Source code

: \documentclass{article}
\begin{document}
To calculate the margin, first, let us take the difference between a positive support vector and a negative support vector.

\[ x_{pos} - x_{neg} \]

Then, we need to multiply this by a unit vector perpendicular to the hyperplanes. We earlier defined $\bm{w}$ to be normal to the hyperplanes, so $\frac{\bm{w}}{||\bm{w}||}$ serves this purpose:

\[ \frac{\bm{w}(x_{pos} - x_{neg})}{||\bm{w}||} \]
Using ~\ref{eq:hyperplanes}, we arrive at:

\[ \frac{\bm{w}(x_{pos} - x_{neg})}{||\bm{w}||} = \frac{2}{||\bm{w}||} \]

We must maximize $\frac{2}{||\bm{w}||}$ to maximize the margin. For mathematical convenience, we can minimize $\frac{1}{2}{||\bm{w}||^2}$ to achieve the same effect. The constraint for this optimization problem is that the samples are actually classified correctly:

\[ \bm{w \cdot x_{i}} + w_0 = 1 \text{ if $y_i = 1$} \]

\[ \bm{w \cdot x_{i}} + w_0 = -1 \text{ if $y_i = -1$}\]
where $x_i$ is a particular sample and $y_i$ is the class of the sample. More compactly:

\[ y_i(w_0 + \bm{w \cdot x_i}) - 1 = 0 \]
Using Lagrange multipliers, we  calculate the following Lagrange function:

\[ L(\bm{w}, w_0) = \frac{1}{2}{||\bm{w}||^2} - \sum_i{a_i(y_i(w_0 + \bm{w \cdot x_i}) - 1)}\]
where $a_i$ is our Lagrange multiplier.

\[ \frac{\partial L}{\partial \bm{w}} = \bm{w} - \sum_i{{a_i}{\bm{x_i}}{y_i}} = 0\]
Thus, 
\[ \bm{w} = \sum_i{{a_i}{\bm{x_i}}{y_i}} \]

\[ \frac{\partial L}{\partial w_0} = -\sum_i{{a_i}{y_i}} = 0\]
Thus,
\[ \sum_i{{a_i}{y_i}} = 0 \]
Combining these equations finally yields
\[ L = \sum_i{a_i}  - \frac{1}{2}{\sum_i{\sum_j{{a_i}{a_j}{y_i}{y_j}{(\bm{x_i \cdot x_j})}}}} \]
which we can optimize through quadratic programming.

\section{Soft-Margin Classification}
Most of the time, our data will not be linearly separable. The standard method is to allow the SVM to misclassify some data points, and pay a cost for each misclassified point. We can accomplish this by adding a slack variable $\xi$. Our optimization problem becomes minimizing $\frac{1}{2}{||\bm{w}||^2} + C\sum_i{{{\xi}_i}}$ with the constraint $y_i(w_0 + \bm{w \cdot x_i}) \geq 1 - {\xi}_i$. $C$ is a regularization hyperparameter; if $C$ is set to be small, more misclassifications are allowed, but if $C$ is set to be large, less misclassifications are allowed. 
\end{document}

-*-

**PROBLEM:**
Transcribe each record above exactly. Skip none.

**COMPLETED EXERCISE:**
Source code

: \documentclass{article}
\begin{document}
To calculate the margin, first, let us take the difference between a positive support vector and a negative support vector.

\[ x_{pos} - x_{neg} \]

Then, we need to multiply this by a unit vector perpendicular to the hyperplanes. We earlier defined $\bm{w}$ to be normal to the hyperplanes, so $\frac{\bm{w}}{||\bm{w}||}$ serves this purpose:

\[ \frac{\bm{w}(x_{pos} - x_{neg})}{||\bm{w}||} \]
Using ~\ref{eq:hyperplanes}, we arrive at:

\[ \frac{\bm{w}(x_{pos} - x_{neg})}{||\bm{w}||} = \frac{2}{||\bm{w}||} \]

We must maximize $\frac{2}{||\bm{w}||}$ to maximize the margin. For mathematical convenience, we can minimize $\frac{1}{2}{||\bm{w}||^2}$ to achieve the same effect. The constraint for this optimization problem is that the samples are actually classified correctly:

\[ \bm{w \cdot x_{i}} + w_0 = 1 \text{ if $y_i = 1$} \]

\[ \bm{w \cdot x_{i}} + w_0 = -1 \text{ if $y_i = -1$}\]
where $x_i$ is a particular sample and $y_i$ is the class of the sample. More compactly:

\[ y_i(w_0 + \bm{w \cdot x_i}) - 1 = 0 \]
Using Lagrange multipliers, we  calculate the following Lagrange function:

\[ L(\bm{w}, w_0) = \frac{1}{2}{||\bm{w}||^2} - \sum_i{a_i(y_i(w_0 + \bm{w \cdot x_i}) - 1)}\]
where $a_i$ is our Lagrange multiplier.

\[ \frac{\partial L}{\partial \bm{w}} = \bm{w} - \sum_i{{a_i}{\bm{x_i}}{y_i}} = 0\]
Thus, 
\[ \bm{w} = \sum_i{{a_i}{\bm{x_i}}{y_i}} \]

\[ \frac{\partial L}{\partial w_0} = -\sum_i{{a_i}{y_i}} = 0\]
Thus,
\[ \sum_i{{a_i}{y_i}} = 0 \]
Combining these equations finally yields
\[ L = \sum_i{a_i}  - \frac{1}{2}{\sum_i{\sum_j{{a_i}{a_j}{y_i}{y_j}{(\bm{x_i \cdot x_j})}}}} \]
which we can optimize through quadratic programming.

\section{Soft-Margin Classification}
Most of the time, our data will not be linearly separable. The standard method is to allow the SVM to misclassify some data points, and pay a cost for each misclassified point. We can accomplish this by adding a slack variable $\xi$. Our optimization problem becomes minimizing $\frac{1}{2}{||\bm{w}||^2} + C\sum_i{{{\xi}_i}}$ with the constraint $y_i(w_0 + \bm{w \cdot x_i}) \geq 1 - {\xi}_i$. $C$ is a regularization hyperparameter; if $C$ is set to be small, more misclassifications are allowed, but if $C$ is set to be large, less misclassifications are allowed. 
\end{document}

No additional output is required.